The regime is keen to neutralise any possible opposition – all the way back to 2011, when a high-ranking Syrian officer called Hussein Al Harmoush defected and went into exile. In a murky operation, he later vanished from Turkey and reappeared in Damascus, where he retracted his previous comments against the regime, and hasn’t been seen since.
War is murky. In the nether world of shifting alliances and betrayals, the Assad regime has an inbuilt advantage. It has one clear aim, to survive. It knows the best way to survive is to sow chaos among its opponents.
In that respect, the regime has shown a more sophisticated understanding of how militant groups operate than some of its opponents.
Militant groups exist amid constant rivalry and uncertainty. Devoid of the regimented command and control structures of a regular army, militants usually coalesce around particular individuals. They feel loyalty to those individuals and usually fight for the beliefs of those individuals. When those individuals are killed, it disrupts the entire stability of the militant group. Other factions seek to take over, or promote their own leaders. Leaders again have their own beliefs, which changes the strategy. In the febrile mix of ambition, rivalry, material rewards and guns, militant groups that were previously cohesive can suddenly disintegrate.
The more these groups fight each other, the less able they are to fight the regime. And if they can be made to fight the regime when they should be talking peace – Alloush’s death was calculated to ensure Jaish Al Islam would seek revenge, making it harder for the group’s leadership to compromise – the Assad regime can say with some proof that it has no interlocutors.
By constantly sowing dissent and chaos in the ranks of its enemies, the regime ensures that there is no credible opposition – and so the risk of a security vacuum without the regime looks large.
This isn’t a new strategy. Hafez Al Assad, the president’s father, spent decades perfecting this strategy, destroying any opposition, so that he remained the sole credible choice.
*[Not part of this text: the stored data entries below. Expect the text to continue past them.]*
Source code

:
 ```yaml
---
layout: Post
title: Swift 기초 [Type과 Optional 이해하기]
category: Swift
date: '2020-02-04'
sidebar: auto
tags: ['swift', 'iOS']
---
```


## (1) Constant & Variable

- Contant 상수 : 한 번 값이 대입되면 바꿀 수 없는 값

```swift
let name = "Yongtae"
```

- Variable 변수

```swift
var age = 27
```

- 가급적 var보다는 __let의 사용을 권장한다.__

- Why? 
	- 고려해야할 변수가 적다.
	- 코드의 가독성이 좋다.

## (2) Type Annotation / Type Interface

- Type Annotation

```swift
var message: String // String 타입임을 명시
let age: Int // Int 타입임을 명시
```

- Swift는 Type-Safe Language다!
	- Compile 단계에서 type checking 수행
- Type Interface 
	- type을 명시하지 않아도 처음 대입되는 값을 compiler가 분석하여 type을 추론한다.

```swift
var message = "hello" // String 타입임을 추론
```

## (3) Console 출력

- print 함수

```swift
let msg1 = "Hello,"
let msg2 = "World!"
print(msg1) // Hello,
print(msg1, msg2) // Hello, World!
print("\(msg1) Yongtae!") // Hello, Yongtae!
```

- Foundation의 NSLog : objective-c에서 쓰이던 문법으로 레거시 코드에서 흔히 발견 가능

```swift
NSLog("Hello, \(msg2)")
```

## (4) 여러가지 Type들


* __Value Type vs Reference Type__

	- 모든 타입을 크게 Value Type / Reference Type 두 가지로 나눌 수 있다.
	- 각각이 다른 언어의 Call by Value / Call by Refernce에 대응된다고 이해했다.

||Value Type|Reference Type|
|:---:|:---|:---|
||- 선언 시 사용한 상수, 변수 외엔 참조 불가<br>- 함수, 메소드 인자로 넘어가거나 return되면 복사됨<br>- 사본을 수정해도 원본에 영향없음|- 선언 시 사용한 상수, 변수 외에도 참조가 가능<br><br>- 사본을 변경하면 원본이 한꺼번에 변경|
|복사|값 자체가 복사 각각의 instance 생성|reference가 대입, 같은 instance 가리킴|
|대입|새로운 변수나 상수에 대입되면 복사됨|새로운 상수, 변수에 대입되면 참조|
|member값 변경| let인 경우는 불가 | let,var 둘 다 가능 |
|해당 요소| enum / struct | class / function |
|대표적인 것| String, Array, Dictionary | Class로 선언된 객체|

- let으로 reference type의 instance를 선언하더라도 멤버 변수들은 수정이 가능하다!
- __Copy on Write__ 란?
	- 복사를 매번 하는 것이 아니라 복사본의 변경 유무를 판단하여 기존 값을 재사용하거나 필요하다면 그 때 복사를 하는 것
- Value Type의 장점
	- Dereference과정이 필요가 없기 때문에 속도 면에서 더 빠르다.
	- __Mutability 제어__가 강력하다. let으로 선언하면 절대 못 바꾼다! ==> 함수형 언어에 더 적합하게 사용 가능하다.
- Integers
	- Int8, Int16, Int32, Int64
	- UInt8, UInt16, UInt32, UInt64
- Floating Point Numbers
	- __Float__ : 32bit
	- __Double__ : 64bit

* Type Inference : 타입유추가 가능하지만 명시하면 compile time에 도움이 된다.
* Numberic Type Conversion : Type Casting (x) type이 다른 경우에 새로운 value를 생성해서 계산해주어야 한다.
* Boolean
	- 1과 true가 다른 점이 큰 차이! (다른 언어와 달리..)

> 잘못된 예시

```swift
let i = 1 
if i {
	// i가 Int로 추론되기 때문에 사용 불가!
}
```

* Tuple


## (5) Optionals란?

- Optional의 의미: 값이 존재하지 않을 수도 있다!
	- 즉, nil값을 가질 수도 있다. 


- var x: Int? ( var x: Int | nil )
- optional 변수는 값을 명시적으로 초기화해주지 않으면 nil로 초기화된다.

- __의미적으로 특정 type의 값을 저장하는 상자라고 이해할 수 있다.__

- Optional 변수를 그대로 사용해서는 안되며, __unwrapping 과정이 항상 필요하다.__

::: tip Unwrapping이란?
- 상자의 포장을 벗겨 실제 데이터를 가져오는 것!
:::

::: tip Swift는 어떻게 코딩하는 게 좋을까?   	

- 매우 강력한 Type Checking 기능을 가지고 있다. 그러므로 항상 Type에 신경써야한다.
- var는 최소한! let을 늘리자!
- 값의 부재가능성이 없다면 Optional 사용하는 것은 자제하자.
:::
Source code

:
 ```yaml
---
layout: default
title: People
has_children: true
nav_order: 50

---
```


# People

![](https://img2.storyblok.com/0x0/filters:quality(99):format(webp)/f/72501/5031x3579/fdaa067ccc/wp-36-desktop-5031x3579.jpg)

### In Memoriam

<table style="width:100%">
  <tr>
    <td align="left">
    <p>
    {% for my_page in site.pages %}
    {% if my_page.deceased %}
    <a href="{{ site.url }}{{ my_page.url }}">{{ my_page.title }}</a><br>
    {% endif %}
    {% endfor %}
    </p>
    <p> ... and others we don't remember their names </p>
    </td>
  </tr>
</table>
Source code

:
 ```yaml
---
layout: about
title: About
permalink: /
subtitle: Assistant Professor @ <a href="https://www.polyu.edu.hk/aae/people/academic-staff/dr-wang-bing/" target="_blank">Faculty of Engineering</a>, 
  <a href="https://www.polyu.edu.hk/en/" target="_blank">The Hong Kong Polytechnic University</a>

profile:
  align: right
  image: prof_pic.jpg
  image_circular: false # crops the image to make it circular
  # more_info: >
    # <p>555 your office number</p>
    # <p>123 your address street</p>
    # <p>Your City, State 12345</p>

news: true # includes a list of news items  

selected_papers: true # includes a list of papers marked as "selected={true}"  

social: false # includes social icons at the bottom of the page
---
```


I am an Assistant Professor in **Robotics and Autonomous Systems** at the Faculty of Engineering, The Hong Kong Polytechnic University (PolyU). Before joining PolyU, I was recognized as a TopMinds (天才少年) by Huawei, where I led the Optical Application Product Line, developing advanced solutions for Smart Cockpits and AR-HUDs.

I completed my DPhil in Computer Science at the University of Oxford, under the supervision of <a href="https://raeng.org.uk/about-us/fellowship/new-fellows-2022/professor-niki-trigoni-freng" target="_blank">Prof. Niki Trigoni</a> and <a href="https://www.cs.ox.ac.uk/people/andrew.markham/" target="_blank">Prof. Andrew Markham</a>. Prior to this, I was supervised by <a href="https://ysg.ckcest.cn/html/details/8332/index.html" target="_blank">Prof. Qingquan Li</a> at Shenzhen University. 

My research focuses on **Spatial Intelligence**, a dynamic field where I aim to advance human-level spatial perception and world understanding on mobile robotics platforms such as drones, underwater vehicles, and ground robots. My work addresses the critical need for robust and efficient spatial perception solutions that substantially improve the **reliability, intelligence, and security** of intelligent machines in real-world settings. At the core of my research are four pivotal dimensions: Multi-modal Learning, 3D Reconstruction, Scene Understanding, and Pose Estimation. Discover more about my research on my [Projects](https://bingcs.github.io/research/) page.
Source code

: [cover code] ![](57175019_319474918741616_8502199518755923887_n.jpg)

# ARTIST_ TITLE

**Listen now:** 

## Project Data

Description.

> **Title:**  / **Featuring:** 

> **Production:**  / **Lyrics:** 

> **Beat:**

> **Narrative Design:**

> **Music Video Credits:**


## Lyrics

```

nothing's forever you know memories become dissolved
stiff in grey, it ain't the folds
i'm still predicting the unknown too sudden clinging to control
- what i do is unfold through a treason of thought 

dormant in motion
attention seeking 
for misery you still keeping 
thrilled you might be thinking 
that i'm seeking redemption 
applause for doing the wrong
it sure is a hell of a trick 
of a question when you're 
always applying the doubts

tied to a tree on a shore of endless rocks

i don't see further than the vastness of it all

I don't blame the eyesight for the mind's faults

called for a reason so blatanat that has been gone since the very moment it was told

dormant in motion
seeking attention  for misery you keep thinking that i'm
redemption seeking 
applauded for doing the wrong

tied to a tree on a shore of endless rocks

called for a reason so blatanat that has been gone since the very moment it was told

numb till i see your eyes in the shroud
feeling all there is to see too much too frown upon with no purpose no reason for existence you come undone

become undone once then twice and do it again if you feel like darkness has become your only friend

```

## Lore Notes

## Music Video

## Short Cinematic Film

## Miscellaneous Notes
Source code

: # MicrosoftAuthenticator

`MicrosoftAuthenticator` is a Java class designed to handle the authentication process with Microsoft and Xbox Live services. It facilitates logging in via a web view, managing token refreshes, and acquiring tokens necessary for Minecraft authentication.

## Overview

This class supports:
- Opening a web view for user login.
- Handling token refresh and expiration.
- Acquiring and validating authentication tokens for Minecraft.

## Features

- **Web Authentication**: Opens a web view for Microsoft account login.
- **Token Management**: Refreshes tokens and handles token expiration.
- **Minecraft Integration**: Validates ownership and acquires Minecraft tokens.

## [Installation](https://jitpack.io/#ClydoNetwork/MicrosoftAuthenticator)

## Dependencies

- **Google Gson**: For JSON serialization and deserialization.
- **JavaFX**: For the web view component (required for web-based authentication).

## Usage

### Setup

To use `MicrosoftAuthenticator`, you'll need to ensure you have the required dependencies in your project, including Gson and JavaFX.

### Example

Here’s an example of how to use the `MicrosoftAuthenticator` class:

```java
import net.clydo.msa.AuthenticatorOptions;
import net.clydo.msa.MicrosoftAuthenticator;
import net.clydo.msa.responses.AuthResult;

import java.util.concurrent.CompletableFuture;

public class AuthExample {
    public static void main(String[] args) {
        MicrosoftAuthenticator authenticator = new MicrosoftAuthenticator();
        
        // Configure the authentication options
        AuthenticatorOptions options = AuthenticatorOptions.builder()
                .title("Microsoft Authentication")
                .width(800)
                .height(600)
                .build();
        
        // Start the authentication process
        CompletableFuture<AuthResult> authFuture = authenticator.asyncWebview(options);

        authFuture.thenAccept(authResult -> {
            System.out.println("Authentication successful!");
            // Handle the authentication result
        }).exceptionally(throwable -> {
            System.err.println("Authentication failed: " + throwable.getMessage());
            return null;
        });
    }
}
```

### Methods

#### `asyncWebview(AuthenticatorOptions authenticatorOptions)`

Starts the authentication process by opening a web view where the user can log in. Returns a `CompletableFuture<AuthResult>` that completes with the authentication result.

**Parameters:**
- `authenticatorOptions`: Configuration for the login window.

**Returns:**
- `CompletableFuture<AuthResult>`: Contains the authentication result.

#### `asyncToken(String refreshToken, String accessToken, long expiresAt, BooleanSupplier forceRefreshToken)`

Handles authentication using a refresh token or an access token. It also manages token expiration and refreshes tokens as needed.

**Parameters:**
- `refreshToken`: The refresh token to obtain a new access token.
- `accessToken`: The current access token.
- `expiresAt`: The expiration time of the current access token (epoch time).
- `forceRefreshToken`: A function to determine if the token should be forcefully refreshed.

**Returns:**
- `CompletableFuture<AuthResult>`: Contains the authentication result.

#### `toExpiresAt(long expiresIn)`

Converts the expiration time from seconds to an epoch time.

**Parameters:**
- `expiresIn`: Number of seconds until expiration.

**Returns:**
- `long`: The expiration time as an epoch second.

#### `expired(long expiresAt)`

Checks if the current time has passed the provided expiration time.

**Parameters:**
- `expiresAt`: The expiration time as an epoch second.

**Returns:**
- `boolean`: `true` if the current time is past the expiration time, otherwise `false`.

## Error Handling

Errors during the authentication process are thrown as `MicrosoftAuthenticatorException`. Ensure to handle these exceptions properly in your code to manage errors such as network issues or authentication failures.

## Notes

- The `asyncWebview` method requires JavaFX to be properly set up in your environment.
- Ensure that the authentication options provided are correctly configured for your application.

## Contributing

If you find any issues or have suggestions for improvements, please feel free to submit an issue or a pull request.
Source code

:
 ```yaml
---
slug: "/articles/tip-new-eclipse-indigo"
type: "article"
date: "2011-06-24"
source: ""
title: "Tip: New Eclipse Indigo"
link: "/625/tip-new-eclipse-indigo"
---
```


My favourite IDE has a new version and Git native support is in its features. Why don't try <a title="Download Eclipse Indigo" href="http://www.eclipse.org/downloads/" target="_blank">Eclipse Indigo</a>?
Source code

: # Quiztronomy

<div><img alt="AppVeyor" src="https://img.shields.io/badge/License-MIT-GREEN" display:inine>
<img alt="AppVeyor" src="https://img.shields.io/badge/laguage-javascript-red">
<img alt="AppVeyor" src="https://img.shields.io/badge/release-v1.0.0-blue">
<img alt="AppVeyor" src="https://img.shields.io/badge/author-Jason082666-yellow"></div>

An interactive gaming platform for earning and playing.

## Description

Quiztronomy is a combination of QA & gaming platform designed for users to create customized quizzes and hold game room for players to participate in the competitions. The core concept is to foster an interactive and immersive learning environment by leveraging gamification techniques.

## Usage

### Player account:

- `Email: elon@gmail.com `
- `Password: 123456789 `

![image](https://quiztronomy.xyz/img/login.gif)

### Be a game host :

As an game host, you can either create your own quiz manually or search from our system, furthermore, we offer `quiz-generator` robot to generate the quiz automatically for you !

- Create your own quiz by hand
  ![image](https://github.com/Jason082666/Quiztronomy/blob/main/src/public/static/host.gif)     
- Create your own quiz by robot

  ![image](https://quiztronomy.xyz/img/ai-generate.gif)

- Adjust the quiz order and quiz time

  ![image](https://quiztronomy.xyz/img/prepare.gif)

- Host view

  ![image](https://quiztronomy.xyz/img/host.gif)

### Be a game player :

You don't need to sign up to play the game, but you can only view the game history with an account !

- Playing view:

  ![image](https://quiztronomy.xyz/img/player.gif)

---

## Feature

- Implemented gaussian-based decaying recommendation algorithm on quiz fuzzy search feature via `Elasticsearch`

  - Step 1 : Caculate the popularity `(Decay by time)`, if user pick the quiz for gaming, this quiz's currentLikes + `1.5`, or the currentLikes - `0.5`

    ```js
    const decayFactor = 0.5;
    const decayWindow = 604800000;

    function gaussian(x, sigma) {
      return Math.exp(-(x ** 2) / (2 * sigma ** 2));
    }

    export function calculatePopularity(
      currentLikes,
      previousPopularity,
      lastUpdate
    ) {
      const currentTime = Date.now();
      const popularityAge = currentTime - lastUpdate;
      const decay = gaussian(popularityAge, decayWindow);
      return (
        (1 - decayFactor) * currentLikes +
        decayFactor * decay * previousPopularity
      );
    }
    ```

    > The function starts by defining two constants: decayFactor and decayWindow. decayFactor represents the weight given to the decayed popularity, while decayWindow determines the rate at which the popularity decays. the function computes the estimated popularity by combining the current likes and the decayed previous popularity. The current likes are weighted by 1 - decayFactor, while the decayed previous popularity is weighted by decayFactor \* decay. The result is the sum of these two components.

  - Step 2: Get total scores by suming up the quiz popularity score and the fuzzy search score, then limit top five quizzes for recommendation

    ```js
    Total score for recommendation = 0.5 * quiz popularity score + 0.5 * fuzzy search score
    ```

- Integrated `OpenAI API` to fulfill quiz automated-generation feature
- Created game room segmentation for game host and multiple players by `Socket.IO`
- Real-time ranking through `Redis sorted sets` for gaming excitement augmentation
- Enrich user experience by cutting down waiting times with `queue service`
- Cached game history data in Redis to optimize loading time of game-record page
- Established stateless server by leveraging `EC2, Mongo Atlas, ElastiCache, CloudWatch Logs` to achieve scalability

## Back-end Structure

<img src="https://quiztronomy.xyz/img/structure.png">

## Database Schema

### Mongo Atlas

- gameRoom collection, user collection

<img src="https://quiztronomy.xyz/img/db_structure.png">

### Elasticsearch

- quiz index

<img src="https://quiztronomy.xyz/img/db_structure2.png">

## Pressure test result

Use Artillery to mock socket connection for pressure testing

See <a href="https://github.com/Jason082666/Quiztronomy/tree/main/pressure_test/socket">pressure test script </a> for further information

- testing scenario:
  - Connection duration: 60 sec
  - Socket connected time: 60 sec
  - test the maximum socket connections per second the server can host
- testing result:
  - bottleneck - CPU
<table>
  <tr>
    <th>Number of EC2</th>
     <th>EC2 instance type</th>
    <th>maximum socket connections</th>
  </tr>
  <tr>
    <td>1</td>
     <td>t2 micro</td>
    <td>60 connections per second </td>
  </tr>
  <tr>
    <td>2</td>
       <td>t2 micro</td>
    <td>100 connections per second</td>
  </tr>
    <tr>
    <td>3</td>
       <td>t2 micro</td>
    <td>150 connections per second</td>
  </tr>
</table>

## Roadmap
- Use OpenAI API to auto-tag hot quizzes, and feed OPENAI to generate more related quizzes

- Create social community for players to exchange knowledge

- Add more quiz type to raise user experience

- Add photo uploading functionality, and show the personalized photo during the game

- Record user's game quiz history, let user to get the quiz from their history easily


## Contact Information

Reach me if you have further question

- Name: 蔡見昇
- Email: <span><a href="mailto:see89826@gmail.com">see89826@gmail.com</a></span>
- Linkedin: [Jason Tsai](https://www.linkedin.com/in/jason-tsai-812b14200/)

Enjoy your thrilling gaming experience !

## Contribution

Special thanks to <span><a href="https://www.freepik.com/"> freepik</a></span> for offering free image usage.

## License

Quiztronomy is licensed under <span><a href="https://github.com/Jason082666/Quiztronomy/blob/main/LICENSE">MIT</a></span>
And it is in there that Mr Al Assad’s strategy for survival becomes apparent. If I were to guess at the regime’s playbook for the next year, until the suggested elections of 2017, it would go like this.
The regime will string the talks out for as long as possible, undermining the opposition at every turn while dutifully turning up to conferences.
The transitional government, meant to be in place by this summer, if it ever happens, will certainly have a place for Mr Al Assad. If there is an election next year, he will stand as a candidate – it will not be “credible” otherwise, his supporters in Moscow will argue.
Many groups will boycott the election. Devoid of other viable, tested alternatives, Syrians, even in a free election, will return Mr Al Assad to power.
The Russians, knowing the West’s soft spot for elections as a tool of legitimacy, will declare him the democratic winner – and may even get Mr Al Assad to claim he will step down after one term.
If the international community is sufficiently weary of the war, of the refugees streaming into Arab and European countries, and if Mr Al Assad can offer high-minded words about forgiveness and reconciliation, the world may accept it for the sake of stability. Some Syrians will return. The world’s attention will move on. And that’s when Mr Al Assad’s mukhabarat will start the process of rounding up dissidents and their families.
That’s what Mr Al Assad’s father did. The apogee of repression wasn’t the destruction of Hama in 1982 – it was the 10 years of arrests and torture that followed.
The Assad regime knows a fundamental truth about the world: it has a short attention span. But the regime does not forget.